Couldn't have happened to a nicer guy.

It's hard to imagine a better end for the last Pro Tour to be held aboard the Boat. Cornelissen and Pustilnik are both extremely consistent players without a major title to their name. They're also consummate sportsmen: Courteous, friendly and humble. Pustilnik was a favorite in the matchup, and had the support and well-wishes of many of the competitors. Though Mikey P's friends wanted him to win no matter what, even his die-hard fans were quick to describe Cornelisson's skill and character. Seeing Pustilnik's excellent Top 8 play and giddiness over his win, one could see he's earned the respect given to him by so many. Now he has the credentials to prove it.

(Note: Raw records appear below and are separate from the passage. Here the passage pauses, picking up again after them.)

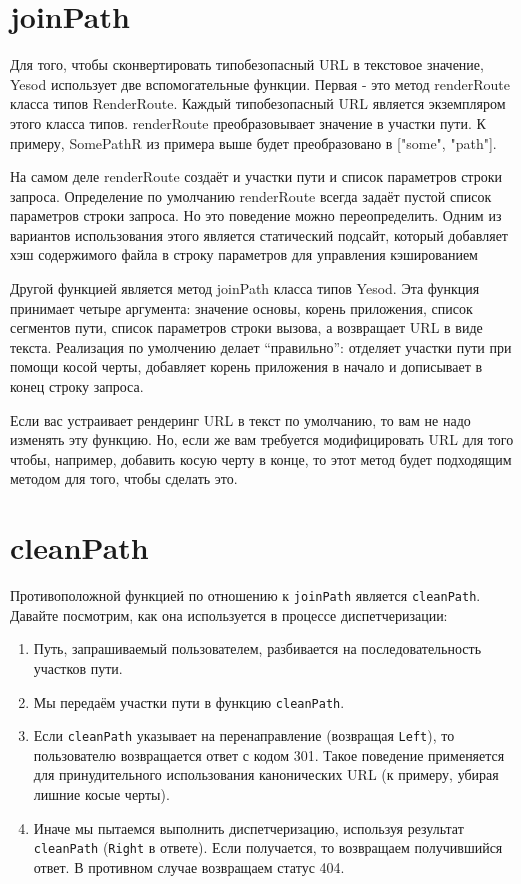 \section {joinPath}

Для того, чтобы сконвертировать типобезопасный URL в текстовое значение, Yesod использует две вспомогательные функции. Первая - это метод renderRoute класса типов RenderRoute. Каждый типобезопасный URL является экземпляром этого класса типов. renderRoute преобразовывает значение в участки пути. К примеру, SomePathR из примера выше будет преобразовано в ["some", "path"].

На самом деле renderRoute создаёт и участки пути и список параметров строки запроса. Определение по умолчанию renderRoute всегда задаёт пустой список параметров строки запроса. Но это поведение можно переопределить. Одним из вариантов использования этого является статический подсайт, который добавляет хэш содержимого файла в строку параметров для управления кэшированием

Другой функцией является метод joinPath класса типов Yesod. Эта функция принимает четыре аргумента: значение основы, корень приложения, список сегментов пути, список параметров строки вызова, а возвращает URL в виде текста. Реализация по умолчению делает ``правильно'': отделяет участки пути при помощи косой черты, добавляет корень приложения в начало и дописывает в конец строку запроса.

Если вас устраивает рендеринг URL в текст по умолчанию, то вам не надо изменять эту функцию. Но, если же вам требуется модифицировать URL для того чтобы, например, добавить косую черту в конце, то этот метод будет подходящим методом для того, чтобы сделать это.

\section {cleanPath}

Противоположной функцией по отношению к \lstinline'joinPath' является \lstinline'cleanPath'. Давайте посмотрим, как она используется в процессе диспетчеризации:

\begin{enumerate}
  \item Путь, запрашиваемый пользователем, разбивается на последовательность участков пути.
  \item Мы передаём участки пути в функцию \lstinline'cleanPath'.
  \item  Если \lstinline'cleanPath' указывает на перенаправление (возвращая \lstinline'Left'), то пользователю возвращается ответ с кодом 301. Такое поведение применяется для принудительного использования канонических URL (к примеру, убирая лишние косые черты).
  \item Иначе мы пытаемся выполнить диспетчеризацию, используя результат \lstinline'cleanPath' (\lstinline'Right' в ответе). Если получается, то возвращаем получившийся ответ. В противном случае возвращаем статус 404.
\end{enumerate}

"Many people want [Kenichi] to win. A lot of Japanese players can't afford to come here, so they like us to do well." - Satoshi Nakamura

Japan was well represented on Day Two. Kenichi Fujita was one match win away from a Top Eight berth, against Pro Tour perennial Satoshi Nakamura. The two are longtime friends and it was unfortunate that they had to square off. Satoshi won, and his eleventh place finish is the highest posted by any player from Asia. If not for a rules oversight in his Round 4 match against Scott Johns, the Top Eight would have been his.

Fighting Below Decks

Though Alex Shvartsman came 288th overall, he still managed to edge out Zvi Mowshowitz, Dave Price and Jay Elarar. Top Fantasy Pro Tour Pick Khodadad Azmoon finished out of the money, but higher than past champions Sigurd Eskeland, Darwin Kastle, Mike Long and Casey McCarrel.

Overall, Pro Tour Los Angeles was a big success.